There’s a side effect of grouping - whenever we use parentheses to group something, the match operation stores the matched area in a buffer which we can access later on. Let’s put a group around the last name as well:

/^(\w+)(,\s*[A-Z])?$/

The last name that is matched goes into buffer number 1, and the comma-and-initial go into buffer number 2. We access them after the match with variables $1 and $2.

print "Enter name: ";
while ($info = <STDIN>)
{
    chomp $info;
    if ($info =~ m/^(\w+)(,\s*[A-Z])?$/)
    {
        print "Last name is $1\n";
        if ($2 ne "")
        {
            print "Initial is $2\n";
        }
    }
    else
    {
        print "Name not in proper format.\n";
    }
    print "Next name: ";
}

Here’s a sample run of this program:

Enter name: Smith
Last name is Smith
Next name: Smith, J
Last name is Smith
Initial is , J
Next name: Smith John
Name not in proper format.

Oops. That second one isn’t what we want. The group stores the entire matched substring, which includes the comma. We’d like to store only the initial. We can do this two ways. First, we can include yet another set of parentheses:

m/^(\w+)(,\s*([A-Z]))?$/

If we do it this way, then the capital letter is stored in $3 and the entire comma-and-initial is stored in $2. The other way to do this is to say that the outer parentheses should group, but not store any result, and we do that with a question mark and colon.

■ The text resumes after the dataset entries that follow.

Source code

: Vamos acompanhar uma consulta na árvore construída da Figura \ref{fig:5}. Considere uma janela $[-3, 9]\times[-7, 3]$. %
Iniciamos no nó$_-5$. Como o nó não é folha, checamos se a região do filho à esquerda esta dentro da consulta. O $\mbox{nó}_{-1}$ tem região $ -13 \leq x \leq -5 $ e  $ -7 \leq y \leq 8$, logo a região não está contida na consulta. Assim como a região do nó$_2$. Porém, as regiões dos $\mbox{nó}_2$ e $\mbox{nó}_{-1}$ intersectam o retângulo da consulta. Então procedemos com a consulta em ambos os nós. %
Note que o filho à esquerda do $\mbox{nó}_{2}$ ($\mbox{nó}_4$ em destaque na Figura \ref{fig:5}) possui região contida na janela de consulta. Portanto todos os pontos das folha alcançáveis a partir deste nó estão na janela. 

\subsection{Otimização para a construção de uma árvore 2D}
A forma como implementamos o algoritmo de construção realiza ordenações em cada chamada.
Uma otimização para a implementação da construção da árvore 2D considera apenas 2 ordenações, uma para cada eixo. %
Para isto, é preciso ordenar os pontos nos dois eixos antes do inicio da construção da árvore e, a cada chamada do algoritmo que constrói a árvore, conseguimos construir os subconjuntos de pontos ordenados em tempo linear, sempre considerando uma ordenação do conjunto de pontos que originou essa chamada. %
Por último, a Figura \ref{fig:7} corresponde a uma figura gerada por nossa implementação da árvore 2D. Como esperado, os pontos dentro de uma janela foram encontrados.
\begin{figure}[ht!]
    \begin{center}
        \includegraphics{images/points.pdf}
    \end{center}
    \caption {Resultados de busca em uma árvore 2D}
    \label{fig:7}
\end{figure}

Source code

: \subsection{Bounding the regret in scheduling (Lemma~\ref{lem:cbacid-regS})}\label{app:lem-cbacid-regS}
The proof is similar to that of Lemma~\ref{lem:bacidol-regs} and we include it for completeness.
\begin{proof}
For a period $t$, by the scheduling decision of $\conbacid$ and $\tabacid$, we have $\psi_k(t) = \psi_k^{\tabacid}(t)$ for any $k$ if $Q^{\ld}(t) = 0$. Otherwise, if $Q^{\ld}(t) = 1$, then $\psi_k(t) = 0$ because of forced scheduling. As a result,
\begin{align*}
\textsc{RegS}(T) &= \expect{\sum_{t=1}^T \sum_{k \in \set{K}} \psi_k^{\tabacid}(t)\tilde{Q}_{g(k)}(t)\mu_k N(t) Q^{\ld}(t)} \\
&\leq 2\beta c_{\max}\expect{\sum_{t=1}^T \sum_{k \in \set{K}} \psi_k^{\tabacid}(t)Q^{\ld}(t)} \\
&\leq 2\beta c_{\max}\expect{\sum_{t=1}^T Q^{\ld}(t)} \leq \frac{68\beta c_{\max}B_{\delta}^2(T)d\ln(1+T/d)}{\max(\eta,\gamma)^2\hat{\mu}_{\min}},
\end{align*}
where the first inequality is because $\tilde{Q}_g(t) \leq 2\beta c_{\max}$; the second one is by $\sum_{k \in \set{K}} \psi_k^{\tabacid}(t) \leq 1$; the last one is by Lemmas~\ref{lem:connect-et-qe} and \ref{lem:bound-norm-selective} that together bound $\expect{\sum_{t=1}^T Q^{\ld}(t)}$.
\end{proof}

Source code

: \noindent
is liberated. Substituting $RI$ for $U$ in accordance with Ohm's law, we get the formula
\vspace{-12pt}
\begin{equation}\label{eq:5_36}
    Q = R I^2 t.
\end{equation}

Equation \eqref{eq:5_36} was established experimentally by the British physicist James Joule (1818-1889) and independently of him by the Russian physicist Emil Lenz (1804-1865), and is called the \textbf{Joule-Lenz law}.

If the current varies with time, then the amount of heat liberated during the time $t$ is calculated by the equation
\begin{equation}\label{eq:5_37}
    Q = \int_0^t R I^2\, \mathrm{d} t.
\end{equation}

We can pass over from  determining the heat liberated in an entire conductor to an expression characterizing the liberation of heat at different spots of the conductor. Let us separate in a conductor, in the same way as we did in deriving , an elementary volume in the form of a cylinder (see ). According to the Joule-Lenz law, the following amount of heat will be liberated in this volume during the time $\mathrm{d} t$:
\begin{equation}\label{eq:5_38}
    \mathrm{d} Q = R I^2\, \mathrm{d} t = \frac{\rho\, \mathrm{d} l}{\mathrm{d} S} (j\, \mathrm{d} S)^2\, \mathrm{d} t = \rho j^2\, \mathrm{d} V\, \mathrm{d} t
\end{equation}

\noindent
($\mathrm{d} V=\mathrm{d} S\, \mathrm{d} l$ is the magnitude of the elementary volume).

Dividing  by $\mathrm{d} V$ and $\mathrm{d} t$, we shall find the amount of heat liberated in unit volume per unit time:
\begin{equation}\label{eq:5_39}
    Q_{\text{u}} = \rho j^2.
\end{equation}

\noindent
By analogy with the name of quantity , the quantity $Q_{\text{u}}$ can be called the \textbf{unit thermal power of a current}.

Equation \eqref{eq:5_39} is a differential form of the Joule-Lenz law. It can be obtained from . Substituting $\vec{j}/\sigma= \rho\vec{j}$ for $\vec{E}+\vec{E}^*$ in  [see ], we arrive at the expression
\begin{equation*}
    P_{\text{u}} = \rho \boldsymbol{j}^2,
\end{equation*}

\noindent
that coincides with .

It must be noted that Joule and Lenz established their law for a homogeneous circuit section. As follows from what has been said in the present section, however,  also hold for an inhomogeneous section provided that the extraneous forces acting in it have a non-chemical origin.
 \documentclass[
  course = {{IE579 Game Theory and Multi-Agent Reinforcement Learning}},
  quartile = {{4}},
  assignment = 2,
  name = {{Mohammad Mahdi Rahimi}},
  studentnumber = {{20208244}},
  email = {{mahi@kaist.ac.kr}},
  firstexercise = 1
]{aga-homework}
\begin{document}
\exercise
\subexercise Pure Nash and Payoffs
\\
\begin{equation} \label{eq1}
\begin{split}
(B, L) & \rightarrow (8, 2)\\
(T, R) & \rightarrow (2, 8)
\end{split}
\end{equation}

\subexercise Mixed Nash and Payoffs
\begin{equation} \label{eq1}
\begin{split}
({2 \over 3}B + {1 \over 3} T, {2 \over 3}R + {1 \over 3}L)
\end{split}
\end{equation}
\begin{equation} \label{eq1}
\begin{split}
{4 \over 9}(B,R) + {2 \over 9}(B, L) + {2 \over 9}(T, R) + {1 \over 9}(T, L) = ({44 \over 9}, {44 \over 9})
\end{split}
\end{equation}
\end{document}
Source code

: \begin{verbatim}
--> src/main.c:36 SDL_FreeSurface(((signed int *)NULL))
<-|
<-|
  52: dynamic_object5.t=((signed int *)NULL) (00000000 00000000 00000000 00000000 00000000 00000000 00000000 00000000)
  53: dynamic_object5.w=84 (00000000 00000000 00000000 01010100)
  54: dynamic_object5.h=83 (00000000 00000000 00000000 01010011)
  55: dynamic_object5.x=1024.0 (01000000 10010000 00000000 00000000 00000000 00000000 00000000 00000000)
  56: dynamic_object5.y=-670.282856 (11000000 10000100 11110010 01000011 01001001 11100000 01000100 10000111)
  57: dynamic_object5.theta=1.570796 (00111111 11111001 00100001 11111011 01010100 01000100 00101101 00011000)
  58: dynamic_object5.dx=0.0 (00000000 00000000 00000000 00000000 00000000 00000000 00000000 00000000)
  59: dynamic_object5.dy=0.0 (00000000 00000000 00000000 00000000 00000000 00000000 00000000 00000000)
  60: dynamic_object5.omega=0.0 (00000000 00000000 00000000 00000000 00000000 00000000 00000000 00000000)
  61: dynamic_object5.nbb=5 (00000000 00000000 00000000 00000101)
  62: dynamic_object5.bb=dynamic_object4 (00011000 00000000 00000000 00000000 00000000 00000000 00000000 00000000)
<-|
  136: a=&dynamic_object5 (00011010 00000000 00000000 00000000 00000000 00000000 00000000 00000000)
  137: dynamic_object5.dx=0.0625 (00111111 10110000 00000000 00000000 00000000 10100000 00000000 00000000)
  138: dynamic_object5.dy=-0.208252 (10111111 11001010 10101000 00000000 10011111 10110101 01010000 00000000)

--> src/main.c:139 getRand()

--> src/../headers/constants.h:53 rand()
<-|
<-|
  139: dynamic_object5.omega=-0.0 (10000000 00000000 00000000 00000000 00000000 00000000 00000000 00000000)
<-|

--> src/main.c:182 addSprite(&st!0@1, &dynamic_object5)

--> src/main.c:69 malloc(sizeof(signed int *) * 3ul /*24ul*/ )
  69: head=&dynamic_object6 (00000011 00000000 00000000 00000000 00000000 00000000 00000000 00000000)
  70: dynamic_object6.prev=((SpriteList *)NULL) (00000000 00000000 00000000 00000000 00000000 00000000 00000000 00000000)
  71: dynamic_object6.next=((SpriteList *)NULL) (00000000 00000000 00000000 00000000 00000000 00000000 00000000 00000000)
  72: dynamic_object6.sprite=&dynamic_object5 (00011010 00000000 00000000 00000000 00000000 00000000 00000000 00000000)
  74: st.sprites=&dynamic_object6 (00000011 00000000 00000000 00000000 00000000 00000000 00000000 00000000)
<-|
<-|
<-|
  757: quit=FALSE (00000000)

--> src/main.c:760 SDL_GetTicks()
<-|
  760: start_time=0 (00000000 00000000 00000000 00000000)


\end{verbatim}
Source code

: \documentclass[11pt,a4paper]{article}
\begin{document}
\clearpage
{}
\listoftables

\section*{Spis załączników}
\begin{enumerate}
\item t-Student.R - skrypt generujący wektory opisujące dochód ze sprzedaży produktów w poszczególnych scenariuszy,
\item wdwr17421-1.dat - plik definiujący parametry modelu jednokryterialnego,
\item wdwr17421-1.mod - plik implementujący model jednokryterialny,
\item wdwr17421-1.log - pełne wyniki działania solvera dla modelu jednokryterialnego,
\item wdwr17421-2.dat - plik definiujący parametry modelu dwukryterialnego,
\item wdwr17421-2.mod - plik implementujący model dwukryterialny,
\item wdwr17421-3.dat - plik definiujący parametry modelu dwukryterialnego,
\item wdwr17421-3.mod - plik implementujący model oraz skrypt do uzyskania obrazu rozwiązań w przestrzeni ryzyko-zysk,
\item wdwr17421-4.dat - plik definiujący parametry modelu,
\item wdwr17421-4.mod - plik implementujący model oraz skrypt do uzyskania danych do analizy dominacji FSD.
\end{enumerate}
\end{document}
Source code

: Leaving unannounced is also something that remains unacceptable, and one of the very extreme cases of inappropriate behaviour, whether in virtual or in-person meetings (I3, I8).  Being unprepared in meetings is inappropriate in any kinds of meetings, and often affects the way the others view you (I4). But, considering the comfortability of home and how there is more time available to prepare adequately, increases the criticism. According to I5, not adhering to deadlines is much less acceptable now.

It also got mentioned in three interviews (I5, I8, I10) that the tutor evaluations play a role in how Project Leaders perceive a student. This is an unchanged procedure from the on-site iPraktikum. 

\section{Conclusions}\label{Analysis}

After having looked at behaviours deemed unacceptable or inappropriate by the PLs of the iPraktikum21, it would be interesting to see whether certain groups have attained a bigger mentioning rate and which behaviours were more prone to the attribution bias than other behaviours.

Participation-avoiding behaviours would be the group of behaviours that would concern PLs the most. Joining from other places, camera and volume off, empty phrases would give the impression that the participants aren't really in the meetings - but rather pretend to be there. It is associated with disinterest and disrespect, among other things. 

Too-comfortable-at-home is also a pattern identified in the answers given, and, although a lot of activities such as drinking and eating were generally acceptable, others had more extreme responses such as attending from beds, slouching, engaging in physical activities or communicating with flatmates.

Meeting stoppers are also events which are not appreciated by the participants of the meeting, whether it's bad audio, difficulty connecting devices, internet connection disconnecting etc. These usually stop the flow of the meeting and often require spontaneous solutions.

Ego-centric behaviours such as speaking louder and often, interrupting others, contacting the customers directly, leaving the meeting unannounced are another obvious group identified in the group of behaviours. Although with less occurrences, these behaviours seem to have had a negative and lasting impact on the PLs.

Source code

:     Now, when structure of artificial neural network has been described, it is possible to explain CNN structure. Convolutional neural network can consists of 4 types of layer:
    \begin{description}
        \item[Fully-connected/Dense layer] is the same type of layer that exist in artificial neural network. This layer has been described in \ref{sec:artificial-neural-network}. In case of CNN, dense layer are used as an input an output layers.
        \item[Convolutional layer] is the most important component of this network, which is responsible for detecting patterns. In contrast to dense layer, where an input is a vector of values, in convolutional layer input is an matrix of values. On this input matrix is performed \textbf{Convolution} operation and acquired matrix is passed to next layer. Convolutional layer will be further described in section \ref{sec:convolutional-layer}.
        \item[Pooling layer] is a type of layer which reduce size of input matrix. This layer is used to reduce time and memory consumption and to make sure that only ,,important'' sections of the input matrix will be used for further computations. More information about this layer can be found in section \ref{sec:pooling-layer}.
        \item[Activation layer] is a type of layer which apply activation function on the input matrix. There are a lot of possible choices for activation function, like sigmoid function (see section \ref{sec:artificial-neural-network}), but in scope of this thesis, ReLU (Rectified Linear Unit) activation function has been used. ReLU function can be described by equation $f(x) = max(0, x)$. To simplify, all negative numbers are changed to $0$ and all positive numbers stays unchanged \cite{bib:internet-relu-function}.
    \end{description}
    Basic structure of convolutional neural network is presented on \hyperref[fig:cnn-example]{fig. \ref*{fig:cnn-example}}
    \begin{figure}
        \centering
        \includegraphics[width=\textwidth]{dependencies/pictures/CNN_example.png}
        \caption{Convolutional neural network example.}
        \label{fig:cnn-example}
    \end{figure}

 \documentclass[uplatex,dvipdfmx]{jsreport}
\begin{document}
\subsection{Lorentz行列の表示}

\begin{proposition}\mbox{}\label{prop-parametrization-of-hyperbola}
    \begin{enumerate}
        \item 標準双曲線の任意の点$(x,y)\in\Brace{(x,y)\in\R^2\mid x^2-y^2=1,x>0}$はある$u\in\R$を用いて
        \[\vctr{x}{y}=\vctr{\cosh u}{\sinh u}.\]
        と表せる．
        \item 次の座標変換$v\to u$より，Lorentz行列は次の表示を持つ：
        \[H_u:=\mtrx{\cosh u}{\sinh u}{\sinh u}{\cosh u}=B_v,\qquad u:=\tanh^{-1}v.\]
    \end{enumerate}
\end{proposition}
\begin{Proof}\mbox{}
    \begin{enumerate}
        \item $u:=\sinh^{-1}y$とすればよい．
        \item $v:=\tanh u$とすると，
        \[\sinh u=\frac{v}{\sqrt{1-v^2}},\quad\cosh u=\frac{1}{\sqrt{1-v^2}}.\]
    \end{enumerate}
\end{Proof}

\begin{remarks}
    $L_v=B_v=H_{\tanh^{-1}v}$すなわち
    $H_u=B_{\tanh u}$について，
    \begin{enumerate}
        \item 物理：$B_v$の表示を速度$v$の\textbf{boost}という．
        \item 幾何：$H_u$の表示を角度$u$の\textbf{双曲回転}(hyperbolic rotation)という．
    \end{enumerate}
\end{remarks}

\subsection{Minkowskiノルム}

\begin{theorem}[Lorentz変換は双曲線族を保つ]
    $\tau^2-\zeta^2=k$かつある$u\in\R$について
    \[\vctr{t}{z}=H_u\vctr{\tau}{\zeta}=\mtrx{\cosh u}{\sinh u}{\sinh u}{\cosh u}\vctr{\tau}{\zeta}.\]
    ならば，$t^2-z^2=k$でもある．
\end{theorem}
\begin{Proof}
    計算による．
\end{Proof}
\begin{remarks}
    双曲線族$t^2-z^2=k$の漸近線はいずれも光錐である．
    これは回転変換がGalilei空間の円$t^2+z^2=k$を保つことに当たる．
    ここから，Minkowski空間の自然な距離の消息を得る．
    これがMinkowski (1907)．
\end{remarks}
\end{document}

m/^(\w+)(?:,\s*([A-Z]))?$/

In this case, the initial is in $2, since the second open parentheses doesn’t use up one of the buffers. As you can see, patterns can very quickly become difficult to read.

There’s another way to store the buffers found by a match. Let’s say we want to match a phone number and find the area code, prefix, and number. Note that when we want to match to a real parenthesis, we have to precede it with a backslash to make it "not part of a group". We can do it this way:

$data =~ m/\((\d{3})\)\s*\d{3}-\d{4}/;
$area_code = $1;
$prefix = $2;
$number = $3;
print "Area code is $area_code\n";

Or we can assign the results of the match to a list on the left hand side of an equal sign:

($area_code, $prefix, $number) =
   ($data =~ m/\((\d{3})\)\s*\d{3}-\d{4}/);
print "Area code is $area_code\n";

Modifiers

You may follow a pattern by a modifier letter; the two that we’ll examine here are i and g. The i modifier gives a case-insensitive match. Thus, this pattern will match the word fish in any combination of upper and lower case, even FiSh

m/fish/i

The other useful modifier is the g modifier, which finds all the matches in a string. You use this in conjunction with arrays. The following statement will find all the sets of capital letter followed by an optional dash and a single digit, and store them in the array @results:

@results = ($info=~m/([A-Z]-?\d)/g);

Matching this pattern against the string:

"Insert tabs B3, D-7, and C6 into slot A9."

would fill the @results array with the strings "B3", "D-7", "C6" and "A9".